The Garden of Eden at Twenty-Five

In the quarter century since its publication, The Garden of Eden has been a worldwide bestseller and the subject of innumerable articles, reviews, and essays both praising and critical. Hemingway started the novel in 1946 and never completed it, and the trade edition, which I edited and Scribners published in 1986, was formed from manuscripts that only approximately indicated what the author had in mind. It’s not clear that Hemingway completely knew what he was doing in The Garden of Eden, or that he had a vision he could fully achieve, or that if achieved, it would have been, by his own measure, good.

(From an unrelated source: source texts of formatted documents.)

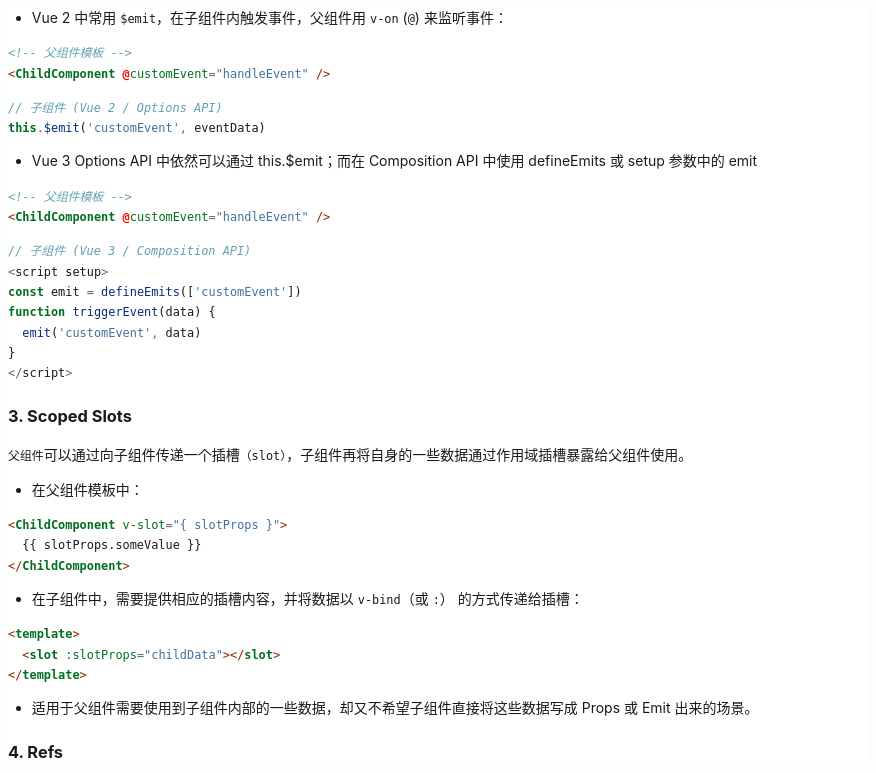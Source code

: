 - Vue 2 中常用 `$emit`，在子组件内触发事件，父组件用 `v-on` (`@`) 来监听事件：

```html
<!-- 父组件模板 -->
<ChildComponent @customEvent="handleEvent" />

```

```js
// 子组件 (Vue 2 / Options API)
this.$emit('customEvent', eventData)

```

- Vue 3 Options API 中依然可以通过 this.$emit；而在 Composition API 中使用 defineEmits 或 setup 参数中的 emit 

```html
<!-- 父组件模板 -->
<ChildComponent @customEvent="handleEvent" />

```

```js
// 子组件 (Vue 3 / Composition API)
<script setup>
const emit = defineEmits(['customEvent'])
function triggerEvent(data) {
  emit('customEvent', data)
}
</script>

```

### 3. Scoped Slots

`父组件`可以通过向子组件传递一个插槽`（slot）`，子组件再将自身的一些数据通过作用域插槽暴露给父组件使用。

- 在父组件模板中：

```html
<ChildComponent v-slot="{ slotProps }">
  {{ slotProps.someValue }}
</ChildComponent>

```

- 在子组件中，需要提供相应的插槽内容，并将数据以 `v-bind`（或 `:`） 的方式传递给插槽：

```html
<template>
  <slot :slotProps="childData"></slot>
</template>

```

- 适用于父组件需要使用到子组件内部的一些数据，却又不希望子组件直接将这些数据写成 Props 或 Emit 出来的场景。

### 4. Refs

The published edition can best be termed, to use John Updike’s smart phrase, a rounded fragment; and though I doubt that Updike ever saw The Garden of Eden manuscripts, I’m certain that his instinct and experience told him exactly what he was looking at—a semipolished portion of a rough and indeterminate work in progress. Observers have pointed out that the book could have been edited in many ways, and it’s enticing to speculate about what Hemingway might have done had he finished the work. There are, in effect, as many imaginable versions of The Garden of Eden as there are individuals with points of view on it, but the most definitive version exists only in the entirety of the voluminous drafts themselves. One imagines an eventual scholarly edition, with annotations and essays appended. A step in that direction has been made by Frederic Svoboda and Suzanne del Gizzo in drawing together a collection of contemporary reviews and criticism for Kent State University Press to mark the twenty-fifth anniversary of the trade publication.